ROAM: Robust and Object-Aware Motion Generation Using Neural Pose Descriptors

TL;DR

ROAM tackles the challenge of producing realistic 3D character motion with scene interactions that generalise to unseen objects. It achieves this by decoupling goal-pose estimation from motion generation: an SE(3)-equivariant Neural Descriptor Field around the target object and a Skeletal Pose Descriptor transfer pose information from a reference object, optimised via a descriptor-based energy $E_d$ together with pose priors. The goal-pose synthesis (GPS) is followed by a lightweight Neural State Machine (l-NSM) with bidirectional pose blending to generate seamless, realistic motion from standing to interaction poses, trained with only a single exemplar per object category. Empirical results—comprising perceptual studies, quantitative pose-errors, and ablations—demonstrate robust generalisation to unseen chair/sofa geometries and superior motion quality compared to state-of-the-art, enabling scalable, data-efficient object-aware animation for virtual environments.

Abstract

Existing automatic approaches for 3D virtual character motion synthesis supporting scene interactions do not generalise well to new objects outside training distributions, even when trained on extensive motion capture datasets with diverse objects and annotated interactions. This paper addresses this limitation and shows that robustness and generalisation to novel scene objects in 3D object-aware character synthesis can be achieved by training a motion model with as few as one reference object. We leverage an implicit feature representation trained on object-only datasets, which encodes an SE(3)-equivariant descriptor field around the object. Given an unseen object and a reference pose-object pair, we optimise for the object-aware pose that is closest in the feature space to the reference pose. Finally, we use l-NSM, i.e., our motion generation model that is trained to seamlessly transition from locomotion to object interaction with the proposed bidirectional pose blending scheme. Through comprehensive numerical comparisons to state-of-the-art methods and in a user study, we demonstrate substantial improvements in 3D virtual character motion and interaction quality and robustness to scenarios with unseen objects.
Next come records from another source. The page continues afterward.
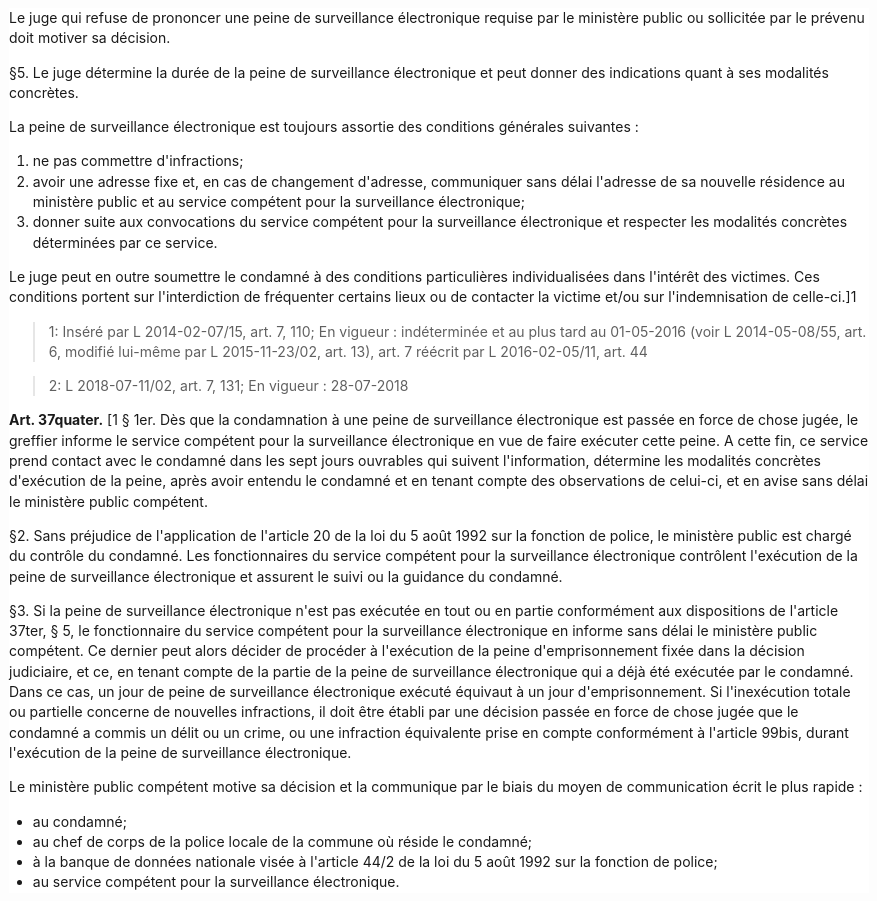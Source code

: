 Le juge qui refuse de prononcer une peine de surveillance électronique requise par le ministère public ou sollicitée par le prévenu doit motiver sa décision.


§5.  Le juge détermine la durée de la peine de surveillance électronique et peut donner des indications quant à ses modalités concrètes.

La peine de surveillance électronique est toujours assortie des conditions générales suivantes :
 1. ne pas commettre d'infractions;
 2. avoir une adresse fixe et, en cas de changement d'adresse, communiquer sans délai l'adresse de sa nouvelle résidence au ministère public et au service compétent pour la surveillance électronique;
 3. donner suite aux convocations du service compétent pour la surveillance électronique et respecter les modalités concrètes déterminées par ce service.

Le juge peut en outre soumettre le condamné à des conditions particulières individualisées dans l'intérêt des victimes. Ces conditions portent sur l'interdiction de fréquenter certains lieux ou de contacter la victime et/ou sur l'indemnisation de celle-ci.]1

> 1: Inséré par L 2014-02-07/15, art. 7, 110; En vigueur :  indéterminée et au plus tard au 01-05-2016 (voir L 2014-05-08/55, art. 6, modifié lui-même par L 2015-11-23/02, art. 13), art. 7 réécrit par L 2016-02-05/11, art. 44


> 2: L 2018-07-11/02, art. 7, 131; En vigueur : 28-07-2018



**Art. 37quater.** [1 § 1er. Dès que la condamnation à une peine de surveillance électronique est passée en force de chose jugée, le greffier informe le service compétent pour la surveillance électronique en vue de faire exécuter cette peine. A cette fin, ce service prend contact avec le condamné dans les sept jours ouvrables qui suivent l'information, détermine les modalités concrètes d'exécution de la peine, après avoir entendu le condamné et en tenant compte des observations de celui-ci, et en avise sans délai le ministère public compétent.


§2.  Sans préjudice de l'application de l'article 20 de la loi du 5 août 1992 sur la fonction de police, le ministère public est chargé du contrôle du condamné. Les fonctionnaires du service compétent pour la surveillance électronique contrôlent l'exécution de la peine de surveillance électronique et assurent le suivi ou la guidance du condamné.


§3.  Si la peine de surveillance électronique n'est pas exécutée en tout ou en partie conformément aux dispositions de l'article 37ter, § 5, le fonctionnaire du service compétent pour la surveillance électronique en informe sans délai le ministère public compétent. Ce dernier peut alors décider de procéder à l'exécution de la peine d'emprisonnement fixée dans la décision judiciaire, et ce, en tenant compte de la partie de la peine de surveillance électronique qui a déjà été exécutée par le condamné. Dans ce cas, un jour de peine de surveillance électronique exécuté équivaut à un jour d'emprisonnement. Si l'inexécution totale ou partielle concerne de nouvelles infractions, il doit être établi par une décision passée en force de chose jugée que le condamné a commis un délit ou un crime, ou une infraction équivalente prise en compte conformément à l'article 99bis, durant l'exécution de la peine de surveillance électronique.

Le ministère public compétent motive sa décision et la communique par le biais du moyen de communication écrit le plus rapide :
 * au condamné;
 * au chef de corps de la police locale de la commune où réside le condamné;
 * à la banque de données nationale visée à l'article 44/2 de la loi du 5 août 1992 sur la fonction de police;
 * au service compétent pour la surveillance électronique.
Our project page is available at https://vcai.mpi-inf.mpg.de/projects/ROAM/.

Figures (10)

• Figure 1: ROAM generates sitting and lying poses on a large variety of chairs and couches. It is $\mathsf{SE(3)}$-equivariant and robust to out-of-distribution objects of the same category. ROAM also allows interactive character control without requiring the model to be trained on mocap data with subjects interacting with diverse chairs and couches.
• Figure 2: Method overview. Given a starting standing pose, a sitting pose on a reference chair as well as a novel object (not seen during training), our goal is to synthesise a character animation, which approaches the novel object (either chair or sofa) and then sits or lies on it while the motion should be aware of the shape of the novel object. We achieve this by our proposed three-stage procedure. First, we propose a skeletal pose field, which adapts the sitting pose on the reference chair to the novel chair in a shape-aware manner while not requiring any manual labelling. We call this pose the goal sitting pose. Second, l-NSM generates an approaching and interaction motion towards the novel object.
• Figure 3: Goal Pose Synthesis (GPS) module. For the given reference object-pose pair and a target object, we generate neural descriptors $\mathbf{Z}(\mathcal{O}, P)$ and $\mathbf{Z}(\mathcal{O}^{\prime}, P^{\prime})$ that represent the relative geometry of the object and the pose, thereby allowing us to optimise the target pose $P^{\prime}$ (Sec \ref{['sec:gps']}).
• Figure 4: Results of the perceptual study for qualitative comparison of ROAM against the state of the art. Our method is consistently preferred over all other approaches, in terms of, both, semantic coherence with the chair's geometry, and motion realism.
• Figure 5: Qualitative results of the Skeletal Pose Descriptor-based goal pose optimisation (Sec. \ref{['sec:gps']}). Given a reference pose for a reference chair (top row), our method can adjust the reference pose to an unseen chair (second and third row). We show a variety of poses in the range from sitting on chairs (first column), sitting on sofas (middle column) and lying on sofas (last column). Please watch our supplementary video for animations of the optimisation process.